Brigham Young University (BYU) administrators have pointed out that “same-sex romantic behavior” is not allowed on campus after changes to the honor code caused confusion.

Mormon University belongs to The Church of Jesus Christ of Latter-day Saints (LDS). It is traditionally one of the most conservative branches of Christianity, but would have worked modernize its teaching.

In a letter addressed to those affiliated with the Church of Faith’s educational system, Commissioner Elder Paul V. Johnson confirmed that same-sex romantic behavior is still prohibited in the school’s code of conduct, citing that according to Mormon belief , it cannot lead to eternal marriage, a key tenant in the LDS faith.

“A fundamental doctrine of the restored gospel of Jesus Christ is that ‘marriage between a man and a woman is ordained of God, and the family is central to the Creator’s plan for the eternal destiny of His children,'” Johnson said.

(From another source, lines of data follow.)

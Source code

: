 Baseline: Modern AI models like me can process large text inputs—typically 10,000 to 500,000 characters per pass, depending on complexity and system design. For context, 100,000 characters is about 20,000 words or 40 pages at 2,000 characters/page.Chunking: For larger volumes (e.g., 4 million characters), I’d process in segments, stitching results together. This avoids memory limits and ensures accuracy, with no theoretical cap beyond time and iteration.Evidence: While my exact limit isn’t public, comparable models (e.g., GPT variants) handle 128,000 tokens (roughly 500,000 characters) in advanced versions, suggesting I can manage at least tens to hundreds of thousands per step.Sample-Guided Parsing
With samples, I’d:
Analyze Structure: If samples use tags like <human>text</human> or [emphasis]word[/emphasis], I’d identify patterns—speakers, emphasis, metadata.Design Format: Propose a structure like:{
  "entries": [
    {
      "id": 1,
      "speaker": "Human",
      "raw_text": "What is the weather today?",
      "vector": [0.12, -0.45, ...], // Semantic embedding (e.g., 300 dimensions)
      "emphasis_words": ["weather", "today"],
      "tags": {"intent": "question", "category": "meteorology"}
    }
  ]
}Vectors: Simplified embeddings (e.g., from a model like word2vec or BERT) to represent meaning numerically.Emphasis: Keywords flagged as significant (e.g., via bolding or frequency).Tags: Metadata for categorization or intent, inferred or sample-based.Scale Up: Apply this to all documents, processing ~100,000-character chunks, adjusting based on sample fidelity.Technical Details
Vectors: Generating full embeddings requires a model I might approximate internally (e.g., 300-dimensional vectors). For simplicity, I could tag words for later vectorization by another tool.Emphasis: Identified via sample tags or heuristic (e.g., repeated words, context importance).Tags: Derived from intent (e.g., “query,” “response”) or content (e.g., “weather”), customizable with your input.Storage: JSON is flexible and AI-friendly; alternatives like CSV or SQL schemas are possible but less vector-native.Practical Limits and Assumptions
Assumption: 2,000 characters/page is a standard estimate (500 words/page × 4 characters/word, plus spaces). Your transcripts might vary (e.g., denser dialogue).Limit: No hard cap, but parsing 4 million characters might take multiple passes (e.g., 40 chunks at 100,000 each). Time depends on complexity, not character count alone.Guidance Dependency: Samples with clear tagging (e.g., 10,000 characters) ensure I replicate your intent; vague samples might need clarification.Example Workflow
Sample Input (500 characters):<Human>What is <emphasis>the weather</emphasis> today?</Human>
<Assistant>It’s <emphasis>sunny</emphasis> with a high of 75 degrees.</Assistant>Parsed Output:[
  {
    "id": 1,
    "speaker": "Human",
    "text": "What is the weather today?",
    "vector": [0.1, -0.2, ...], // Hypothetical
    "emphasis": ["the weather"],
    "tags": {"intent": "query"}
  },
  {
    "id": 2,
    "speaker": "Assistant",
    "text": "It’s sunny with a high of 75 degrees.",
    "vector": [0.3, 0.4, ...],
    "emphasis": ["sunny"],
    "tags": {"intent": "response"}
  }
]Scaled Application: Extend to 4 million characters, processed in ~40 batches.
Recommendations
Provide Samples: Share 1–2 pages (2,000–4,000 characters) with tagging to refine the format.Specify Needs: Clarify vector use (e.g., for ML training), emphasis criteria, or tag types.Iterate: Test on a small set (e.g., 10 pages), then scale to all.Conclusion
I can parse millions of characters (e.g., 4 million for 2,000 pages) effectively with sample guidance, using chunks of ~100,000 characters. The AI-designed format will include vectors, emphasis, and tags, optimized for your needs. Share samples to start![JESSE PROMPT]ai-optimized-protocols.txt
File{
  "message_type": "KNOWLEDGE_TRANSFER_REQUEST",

The move comes after the school revised the aforementioned code of conduct to remove homosexuality from its abstinence list, according to previous reports. Many LGBTQ+ activists and church members saw it as a victory for their civil rights.

Faith’s abstinence list also includes caffeine-like substances, such as coffee, some teas, as well as alcohol. He further prohibits tattoos and piercings to promote modesty among his followers.

These changes, while historic, would only remove the application of the rule, with AP noting that BYU would deal with LGTBQ+ relationships “on a case-by-case basis.”

The February 19 code of conduct review raised many questions, which BYU Honor Code Director Kevin Utt answered by post a Q&A on the school website. This implies that public displays of affection between gay or lesbian couples on campus are still not permitted.

Utt clarifies, however, that the honor code tenant “Encouraging others in his community to comply with the honor code” does not give students permission to degrade a fellow student based on their sexual preference, nor “synonymously” to report their behavior. .

According to the Q&A, the church and school emphasize that “any same-sex romantic behavior is a violation of honor code principles.”

Reactions from members of the LGBTQ+ community and the LDS Church largely reflected feelings of being hurt and further marginalized.

Speaking to AP, Nathan Cazmersen, a student at BYU, said he opposed the changes as contrary to the behavior the church intends to promote.

“I feel like it reinforces the homophobic rhetoric on campus,” Cazmersen told reporters.